Matt Mahan
Matt Mahan is the Mayor of San Jose in California. He assumed office on January 1, 2023. His current term ends on December 31, 2028.
Mahan (Democratic Party) is running for election for Governor of California. He declared candidacy for the primary scheduled on June 2, 2026.[source]
Mahan completed Ballotpedia's Candidate Connection survey in 2026. Click here to read the survey answers.
Mahan was born in San Francisco, California, and grew up in Watsonville. In 2001, he graduated from Bellarmine College Preparatory in San Jose, where he attended school on a work-study scholarship. In 2005, Mahan earned a bachelor's degree in social studies from Harvard University, where he also served as student body president. After college, he spent a year in Bolivia working on economic development projects and then spent two years as a Teach for America corps member in San Jose.[1][2]

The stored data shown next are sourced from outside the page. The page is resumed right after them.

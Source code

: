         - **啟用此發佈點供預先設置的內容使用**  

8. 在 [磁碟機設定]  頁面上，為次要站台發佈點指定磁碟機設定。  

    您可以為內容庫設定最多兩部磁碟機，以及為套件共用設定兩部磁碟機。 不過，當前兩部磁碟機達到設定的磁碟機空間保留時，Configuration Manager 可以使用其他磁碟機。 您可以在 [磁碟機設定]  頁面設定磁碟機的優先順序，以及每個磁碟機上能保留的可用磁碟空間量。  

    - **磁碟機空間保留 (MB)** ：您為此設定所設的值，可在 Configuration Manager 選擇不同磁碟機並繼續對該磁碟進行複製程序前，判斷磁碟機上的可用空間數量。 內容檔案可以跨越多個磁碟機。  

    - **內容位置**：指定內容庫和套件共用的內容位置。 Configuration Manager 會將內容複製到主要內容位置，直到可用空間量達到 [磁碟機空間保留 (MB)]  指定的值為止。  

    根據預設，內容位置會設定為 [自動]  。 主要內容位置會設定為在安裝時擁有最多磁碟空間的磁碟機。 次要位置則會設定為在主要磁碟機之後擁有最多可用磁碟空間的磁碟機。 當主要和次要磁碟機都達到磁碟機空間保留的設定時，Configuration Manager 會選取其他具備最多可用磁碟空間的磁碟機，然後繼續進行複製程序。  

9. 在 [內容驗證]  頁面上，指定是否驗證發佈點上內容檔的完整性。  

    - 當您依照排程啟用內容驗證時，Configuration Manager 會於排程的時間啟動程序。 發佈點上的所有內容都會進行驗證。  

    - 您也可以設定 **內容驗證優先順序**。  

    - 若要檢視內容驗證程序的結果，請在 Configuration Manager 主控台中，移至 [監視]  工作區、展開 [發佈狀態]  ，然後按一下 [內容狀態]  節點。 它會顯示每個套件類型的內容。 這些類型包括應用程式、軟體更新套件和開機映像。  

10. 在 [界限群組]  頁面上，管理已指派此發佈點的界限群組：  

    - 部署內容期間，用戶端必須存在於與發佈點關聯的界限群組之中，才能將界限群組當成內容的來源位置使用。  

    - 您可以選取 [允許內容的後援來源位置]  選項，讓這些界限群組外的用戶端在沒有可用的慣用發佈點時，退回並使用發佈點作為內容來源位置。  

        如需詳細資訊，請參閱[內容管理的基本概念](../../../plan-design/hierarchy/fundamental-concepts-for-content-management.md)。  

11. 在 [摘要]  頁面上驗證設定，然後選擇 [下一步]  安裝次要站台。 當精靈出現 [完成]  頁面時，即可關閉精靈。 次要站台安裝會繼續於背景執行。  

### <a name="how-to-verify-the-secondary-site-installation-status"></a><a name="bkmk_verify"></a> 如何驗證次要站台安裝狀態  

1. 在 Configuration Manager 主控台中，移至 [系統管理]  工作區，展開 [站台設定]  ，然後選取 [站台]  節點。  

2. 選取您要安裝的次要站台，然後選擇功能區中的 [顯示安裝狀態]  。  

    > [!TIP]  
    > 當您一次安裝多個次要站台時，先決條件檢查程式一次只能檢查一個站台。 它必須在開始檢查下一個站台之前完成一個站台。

In 2008, after Harvard dormmate and Facebook co-founder Mark Zuckerberg encouraged him to pursue a career in tech rather than law, Mahan joined Facebook co-founder Sean Parker's fundraising application startup Causes, where he held positions as vice president of partnerships, chief operating officer, and chief executive officer and president. In 2014, Causes was sold to Brigade, a civic engagement platform also funded by Parker. Mahan was a co-founder and chief executive officer of Brigade. In 2019, Brigade's engineering team was hired by Pinterest, and its intellectual property was acquired by Countable.[1][2][3][4]
In 2018, Mahan was appointed to the San Jose Clean Energy Advisory Commission.[2] In 2020, he ran for San Jose City Council and was elected to represent District 10 with 59% of the vote. In 2022, he ran for mayor of San Jose, defeating Cindy Chavez 51%-49%. Municipal elections in San Jose are nonpartisan. Mahan is affiliated with the Democratic Party.[5][6]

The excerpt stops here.